The CBE told LiveWire Calgary on Tuesday they have roughly 20,000 students registered for transportation in the 2022/23 school year.
They said they’re trying to make sure students are picked up.
“The service providers attempts to cover these routes using spare drivers, floaters, and other drivers with an assigned route. In some cases, the route may not be covered by the service providers,” read a statement from the CBE.
“For families, this means an increased chance of delays or finding alternative ways to get their child to school, which can create stress and uncertainty.”
Hack’s letter said they’ve consulted with service providers on barriers to recruiting more drivers to fill the vacant spots.
“During our many consultations with service providers, they have identified that the largest challenge they experience is the delay incurred is potential drivers receiving training and their road test permit,” Hack wrote in the letter.
“The result is that drivers are without pay for up to six weeks while they undertake the Mandatory Entry-Level Training (MELT) and longer still as they await to be road tested.”
The letter suggests increased road test permit openings, provincial funding for training wages, probationary licensing, pre-booking road tests, a special “bus driver” licensing to limit Class 2 job crossover, and allowing language supports for drivers learning English – among others.

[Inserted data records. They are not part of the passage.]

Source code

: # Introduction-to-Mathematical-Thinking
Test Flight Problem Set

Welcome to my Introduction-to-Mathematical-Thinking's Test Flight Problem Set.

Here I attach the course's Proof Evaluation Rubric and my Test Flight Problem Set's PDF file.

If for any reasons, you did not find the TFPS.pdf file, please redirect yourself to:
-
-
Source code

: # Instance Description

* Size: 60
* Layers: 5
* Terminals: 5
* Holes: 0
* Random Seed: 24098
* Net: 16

“We recognize that a complex problem like the driver shortage will not be solved with
just one initiative,” the letter read.
“However, cumulatively the implementation of various initiatives can make a difference.”
Steps taken to minimize the impact: CBE
The CBE said they’ve taken a series of steps to reduce the impact on riders.

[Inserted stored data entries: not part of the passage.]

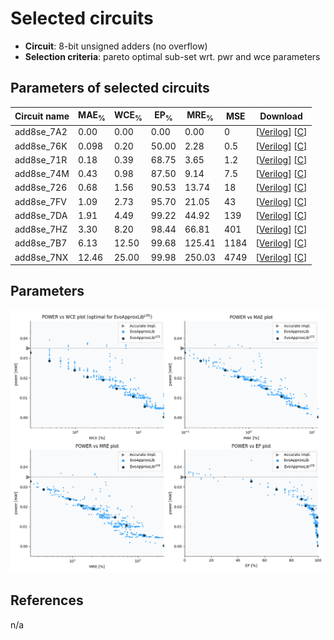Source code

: 
Selected circuits
===================
 - **Circuit**: 8-bit unsigned adders (no overflow)
 - **Selection criteria**: pareto optimal sub-set wrt. pwr and wce parameters

Parameters of selected circuits
----------------------------

| Circuit name | MAE<sub>%</sub> | WCE<sub>%</sub> | EP<sub>%</sub> | MRE<sub>%</sub> | MSE | Download |
| --- |  --- | --- | --- | --- | --- | --- | 
| add8se_7A2 | 0.00 | 0.00 | 0.00 | 0.00 | 0 |  [[Verilog](add8se_7A2.v)]  [[C](add8se_7A2.c)] |
| add8se_76K | 0.098 | 0.20 | 50.00 | 2.28 | 0.5 |  [[Verilog](add8se_76K.v)]  [[C](add8se_76K.c)] |
| add8se_71R | 0.18 | 0.39 | 68.75 | 3.65 | 1.2 |  [[Verilog](add8se_71R.v)]  [[C](add8se_71R.c)] |
| add8se_74M | 0.43 | 0.98 | 87.50 | 9.14 | 7.5 |  [[Verilog](add8se_74M.v)]  [[C](add8se_74M.c)] |
| add8se_726 | 0.68 | 1.56 | 90.53 | 13.74 | 18 |  [[Verilog](add8se_726.v)]  [[C](add8se_726.c)] |
| add8se_7FV | 1.09 | 2.73 | 95.70 | 21.05 | 43 |  [[Verilog](add8se_7FV.v)]  [[C](add8se_7FV.c)] |
| add8se_7DA | 1.91 | 4.49 | 99.22 | 44.92 | 139 |  [[Verilog](add8se_7DA.v)]  [[C](add8se_7DA.c)] |
| add8se_7HZ | 3.30 | 8.20 | 98.44 | 66.81 | 401 |  [[Verilog](add8se_7HZ.v)]  [[C](add8se_7HZ.c)] |
| add8se_7B7 | 6.13 | 12.50 | 99.68 | 125.41 | 1184 |  [[Verilog](add8se_7B7.v)]  [[C](add8se_7B7.c)] |
| add8se_7NX | 12.46 | 25.00 | 99.98 | 250.03 | 4749 |  [[Verilog](add8se_7NX.v)]  [[C](add8se_7NX.c)] |
    
Parameters
--------------
![Parameters figure](fig.png)

References
--------------
n/a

They’ve increased capacity by expanding to other service providers, including Calgary Transit. CT temporarily chartered 15 buses in September. They’ve also tweaked low ridership routes and switched some to transportation providers with smaller buses.
The CBE said they continue to communicate with parents and schools.
In the CBE statement, they said they’ve invited the province to collaborate on potential options to address the driver shortage.
“Our collective goal is to ensure students are able to get to school reliably and consistently,” the statement read.
Alberta Education said Wednesday that they recognized more than 300,000 Alberta K-12 students rely on student transportation services. They said they’re taking this situation seriously.
“We continue to monitor the bus driver situation closely and have been in regular contact with school authorities and school bus contractors about their recruiting challenges,” wrote Alberta Education press secretary, Emily Peckham, in an email.
“We appreciate the efforts that CBE has made to address the driver shortage challenges they are facing.
Peckham said that they’ve increased transportation funding for school authorities and provided additional help with the Fuel Price Contingency Program. She said they project the latter program will save schools $15 million by the end of this school year.
Licensing questions were directed to Alberta Transportation. No response has been received yet.
Yellow school bus service was cancelled on Tuesday due to the heavy snow in Calgary. Late Tuesday, the CBE said they would consult with providers and determine early Wednesday if buses could run.